▸ Required work: Leave out the images and repeat the listing below without a single change.

▸ Recorded information:
*** Begin section ***
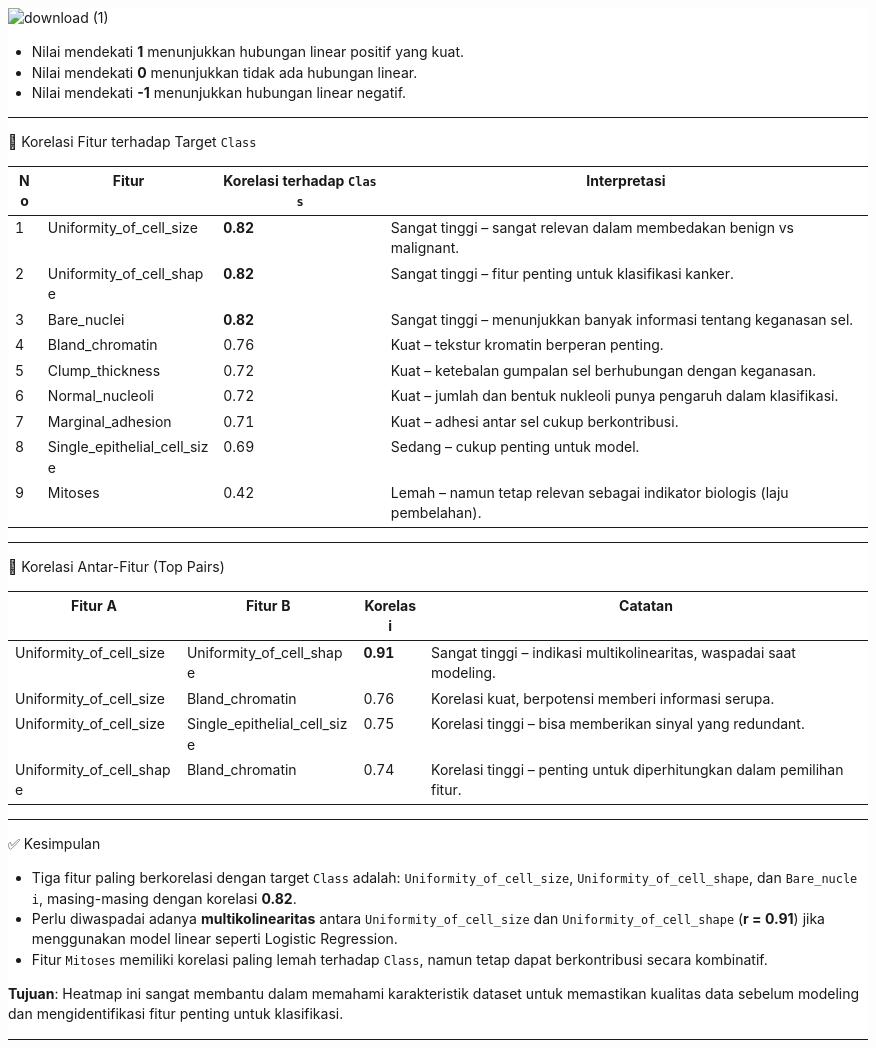 ![download (1)](https://github.com/user-attachments/assets/1810fba0-a642-478f-95e5-d3013c43947c)

- Nilai mendekati **1** menunjukkan hubungan linear positif yang kuat.
- Nilai mendekati **0** menunjukkan tidak ada hubungan linear.
- Nilai mendekati **-1** menunjukkan hubungan linear negatif.

---

📌 Korelasi Fitur terhadap Target `Class`

| No | Fitur                         | Korelasi terhadap `Class` | Interpretasi                                                                 |
|----|-------------------------------|----------------------------|------------------------------------------------------------------------------|
| 1  | Uniformity_of_cell_size       | **0.82**                   | Sangat tinggi – sangat relevan dalam membedakan benign vs malignant.        |
| 2  | Uniformity_of_cell_shape      | **0.82**                   | Sangat tinggi – fitur penting untuk klasifikasi kanker.                     |
| 3  | Bare_nuclei                   | **0.82**                   | Sangat tinggi – menunjukkan banyak informasi tentang keganasan sel.         |
| 4  | Bland_chromatin               | 0.76                       | Kuat – tekstur kromatin berperan penting.                                   |
| 5  | Clump_thickness               | 0.72                       | Kuat – ketebalan gumpalan sel berhubungan dengan keganasan.                |
| 6  | Normal_nucleoli               | 0.72                       | Kuat – jumlah dan bentuk nukleoli punya pengaruh dalam klasifikasi.         |
| 7  | Marginal_adhesion             | 0.71                       | Kuat – adhesi antar sel cukup berkontribusi.                                |
| 8  | Single_epithelial_cell_size   | 0.69                       | Sedang – cukup penting untuk model.                                         |
| 9  | Mitoses                       | 0.42                       | Lemah – namun tetap relevan sebagai indikator biologis (laju pembelahan).   |

---

📌 Korelasi Antar-Fitur (Top Pairs)

| Fitur A                    | Fitur B                      | Korelasi | Catatan                                                                 |
|----------------------------|-------------------------------|----------|-------------------------------------------------------------------------|
| Uniformity_of_cell_size    | Uniformity_of_cell_shape      | **0.91** | Sangat tinggi – indikasi multikolinearitas, waspadai saat modeling.    |
| Uniformity_of_cell_size    | Bland_chromatin               | 0.76     | Korelasi kuat, berpotensi memberi informasi serupa.                    |
| Uniformity_of_cell_size    | Single_epithelial_cell_size   | 0.75     | Korelasi tinggi – bisa memberikan sinyal yang redundant.               |
| Uniformity_of_cell_shape   | Bland_chromatin               | 0.74     | Korelasi tinggi – penting untuk diperhitungkan dalam pemilihan fitur.  |

---

✅ Kesimpulan

- Tiga fitur paling berkorelasi dengan target `Class` adalah: `Uniformity_of_cell_size`, `Uniformity_of_cell_shape`, dan `Bare_nuclei`, masing-masing dengan korelasi **0.82**.
- Perlu diwaspadai adanya **multikolinearitas** antara `Uniformity_of_cell_size` dan `Uniformity_of_cell_shape` (**r = 0.91**) jika menggunakan model linear seperti Logistic Regression.
- Fitur `Mitoses` memiliki korelasi paling lemah terhadap `Class`, namun tetap dapat berkontribusi secara kombinatif.

**Tujuan**: Heatmap ini sangat membantu dalam memahami karakteristik dataset untuk memastikan kualitas data sebelum modeling dan mengidentifikasi fitur penting untuk klasifikasi.

---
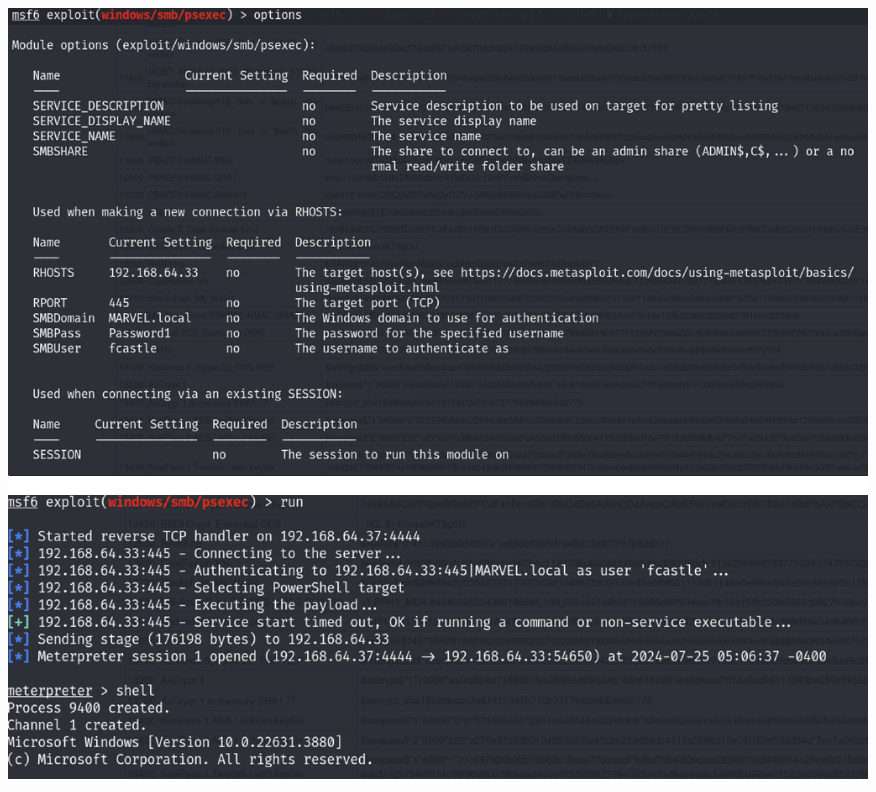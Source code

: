 ![startMetasploit6](../assets/img/AD2/Screenshot%202024-07-25%20at%2018.48.57.png)

![startMetasploit7](../assets/img/AD2/Screenshot%202024-07-25%20at%2018.49.15.png)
*** End section ***
▸ Solution to this task:
 ![download (1)](https://github.com/user-attachments/assets/1810fba0-a642-478f-95e5-d3013c43947c)

- Nilai mendekati **1** menunjukkan hubungan linear positif yang kuat.
- Nilai mendekati **0** menunjukkan tidak ada hubungan linear.
- Nilai mendekati **-1** menunjukkan hubungan linear negatif.

---

📌 Korelasi Fitur terhadap Target `Class`

| No | Fitur                         | Korelasi terhadap `Class` | Interpretasi                                                                 |
|----|-------------------------------|----------------------------|------------------------------------------------------------------------------|
| 1  | Uniformity_of_cell_size       | **0.82**                   | Sangat tinggi – sangat relevan dalam membedakan benign vs malignant.        |
| 2  | Uniformity_of_cell_shape      | **0.82**                   | Sangat tinggi – fitur penting untuk klasifikasi kanker.                     |
| 3  | Bare_nuclei                   | **0.82**                   | Sangat tinggi – menunjukkan banyak informasi tentang keganasan sel.         |
| 4  | Bland_chromatin               | 0.76                       | Kuat – tekstur kromatin berperan penting.                                   |
| 5  | Clump_thickness               | 0.72                       | Kuat – ketebalan gumpalan sel berhubungan dengan keganasan.                |
| 6  | Normal_nucleoli               | 0.72                       | Kuat – jumlah dan bentuk nukleoli punya pengaruh dalam klasifikasi.         |
| 7  | Marginal_adhesion             | 0.71                       | Kuat – adhesi antar sel cukup berkontribusi.                                |
| 8  | Single_epithelial_cell_size   | 0.69                       | Sedang – cukup penting untuk model.                                         |
| 9  | Mitoses                       | 0.42                       | Lemah – namun tetap relevan sebagai indikator biologis (laju pembelahan).   |

---

📌 Korelasi Antar-Fitur (Top Pairs)

| Fitur A                    | Fitur B                      | Korelasi | Catatan                                                                 |
|----------------------------|-------------------------------|----------|-------------------------------------------------------------------------|
| Uniformity_of_cell_size    | Uniformity_of_cell_shape      | **0.91** | Sangat tinggi – indikasi multikolinearitas, waspadai saat modeling.    |
| Uniformity_of_cell_size    | Bland_chromatin               | 0.76     | Korelasi kuat, berpotensi memberi informasi serupa.                    |
| Uniformity_of_cell_size    | Single_epithelial_cell_size   | 0.75     | Korelasi tinggi – bisa memberikan sinyal yang redundant.               |
| Uniformity_of_cell_shape   | Bland_chromatin               | 0.74     | Korelasi tinggi – penting untuk diperhitungkan dalam pemilihan fitur.  |

---

✅ Kesimpulan

- Tiga fitur paling berkorelasi dengan target `Class` adalah: `Uniformity_of_cell_size`, `Uniformity_of_cell_shape`, dan `Bare_nuclei`, masing-masing dengan korelasi **0.82**.
- Perlu diwaspadai adanya **multikolinearitas** antara `Uniformity_of_cell_size` dan `Uniformity_of_cell_shape` (**r = 0.91**) jika menggunakan model linear seperti Logistic Regression.
- Fitur `Mitoses` memiliki korelasi paling lemah terhadap `Class`, namun tetap dapat berkontribusi secara kombinatif.

**Tujuan**: Heatmap ini sangat membantu dalam memahami karakteristik dataset untuk memastikan kualitas data sebelum modeling dan mengidentifikasi fitur penting untuk klasifikasi.

---
Source code

: ![startMetasploit6](../assets/img/AD2/Screenshot%202024-07-25%20at%2018.48.57.png)

![startMetasploit7](../assets/img/AD2/Screenshot%202024-07-25%20at%2018.49.15.png)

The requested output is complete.